La polarización es la base actual de nuestra convivencia, una crispación de llama líquida descendiendo sobre nuestras cabezas. Coges cualquier asunto y ahí no hay un posible tema de conversación, ni siquiera de controversia o debate, sino directamente un enfrentamiento sin matices. Es como si en este país llamado España hubiéramos olvidado que entre dos puntos distantes hay una infinidad de puntos intermedios, no únicamente dos posibilidades: imponer o rendirse. Da igual la latitud del asunto que estemos tratando, no importa su naturaleza, su significación, su futuro o su pasado: hay dos posiciones, y ya está. Y como las únicas opciones más o menos contempladas habitualmente tienen que ver solo con la cerrazón del triunfo o el viento gris de la pérdida, no hace falta buscar razonamientos intermedios. La prueba más superficial la tienes en la elección del seleccionador nacional: un tío que cae mal directamente, o cae bien, con la cosa esa del carácter que uno no sabe muy bien qué es, si ver quién grita más fuerte que el otro o ver quién se contiene las ganas de gritar. Pero el caso es que todo, absolutamente todo, está así. Por eso, con el tema de los taxis, que ya es de por sí un gremio expuesto a la agresividad latente de las horas punta, los insultos, el claxon, las prisas, en fin, toda esa maraca de tensiones, conviene -como en todos aquellos que podamos imaginar-, si no queremos volvernos definitivamente locos, buscar los argumentos de unos y de otros, intentar comprender incluso a aquellos con los que no estamos de acuerdo: porque hablar se trata precisamente de eso, el diálogo era esto, el consenso era esto, intentar comprender a los demás, porque a nosotros mismos, y no siempre, ya nos comprendemos demasiado.

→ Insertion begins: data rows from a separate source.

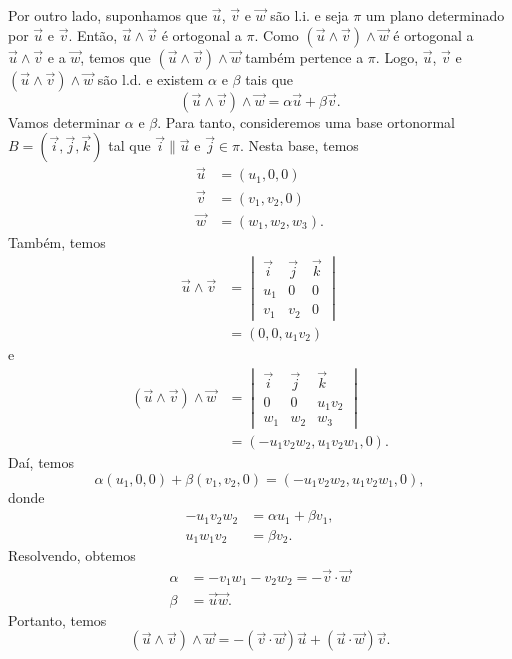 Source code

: Por outro lado, suponhamos que $\vec{u}$, $\vec{v}$ e $\vec{w}$ são l.i. e seja $\pi$ um plano determinado por $\vec{u}$ e $\vec{v}$. Então, $\vec{u}\land\vec{v}$ é ortogonal a $\pi$. Como $(\vec{u}\land\vec{v})\land\vec{w}$ é ortogonal a $\vec{u}\land\vec{v}$ e a $\vec{w}$, temos que $(\vec{u}\land\vec{v})\land\vec{w}$ também pertence a $\pi$. Logo, $\vec{u}$, $\vec{v}$ e $(\vec{u}\land\vec{v})\land\vec{w}$ são l.d. e existem $\alpha$ e $\beta$ tais que
\begin{equation}
  (\vec{u}\land\vec{v})\land\vec{w} = \alpha\vec{u} + \beta\vec{v}.
\end{equation}
Vamos determinar $\alpha$ e $\beta$. Para tanto, consideremos uma base ortonormal $B = (\vec{i}, \vec{j}, \vec{k})$ tal que $\vec{i}\parallel\vec{u}$ e $\vec{j}\in\pi$. Nesta base, temos
\begin{align}
  \vec{u} &= (u_1,0,0)\\
  \vec{v} &= (v_1,v_2,0)\\
  \vec{w} &= (w_1,w_2,w_3).
\end{align}
Também, temos
\begin{align}
  \vec{u}\land\vec{v} &=
  \begin{vmatrix}
    \vec{i} & \vec{j} & \vec{k} \\
    u_1 & 0 & 0 \\
    v_1 & v_2 & 0
  \end{vmatrix} \\
  &= (0,0,u_1v_2)
\end{align}
e
\begin{align}
  (\vec{u}\land\vec{v})\land\vec{w} &=
                                      \begin{vmatrix}
                                        \vec{i} & \vec{j} & \vec{k} \\
                                        0 & 0 & u_1v_2 \\
                                        w_1 & w_2 & w_3
                                      \end{vmatrix}\\
                                    &= (-u_1v_2w_2,u_1v_2w_1,0).
\end{align}
Daí, temos
\begin{equation}
  \alpha(u_1,0,0)+\beta(v_1,v_2,0) = (-u_1v_2w_2,u_1v_2w_1,0),
\end{equation}
donde
\begin{align}
  -u_1v_2w_2 &= \alpha u_1+\beta v_1,\\
   u_1w_1v_2 &= \beta v_2.  
\end{align}
Resolvendo, obtemos
\begin{align}
  \alpha &= -v_1w_1-v_2w_2 = -\vec{v}\cdot\vec{w}\\
  \beta &= \vec{u}\vec{w}.
\end{align}
Portanto, temos
\begin{equation}
  (\vec{u}\land\vec{v})\land\vec{w} = -(\vec{v}\cdot\vec{w})\vec{u}+(\vec{u}\cdot\vec{w})\vec{v}.
\end{equation}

La vida que he llevado me ha obligado a coger taxis en no pocos países, y en general he de decir, en contra de creencias más o menos extendidas, que los taxistas me caen bien. Los taxistas son gentes con historias que contar, y a mí me gustan las historias y sus protagonistas. Y me gusta escuchar. No tanto darles palique a los taxistas, pero me agrada que hablen, aunque no siempre: los hay también que charlan demasiado. Suelen ser amables. Suelen ser gente limpia. Suelen ser educados. También hay de lo otro, por supuesto. Como los hay timadores, aunque en general siempre me ha parecido un gremio honrado que trabaja en condiciones duras, sobre todo de noche. Pero es un gremio, también, que hasta ahora no ha tenido competencia, y los imperios del monopolio nunca han ofrecido las mejores condiciones para la ambición y el crecimiento de los colectivos.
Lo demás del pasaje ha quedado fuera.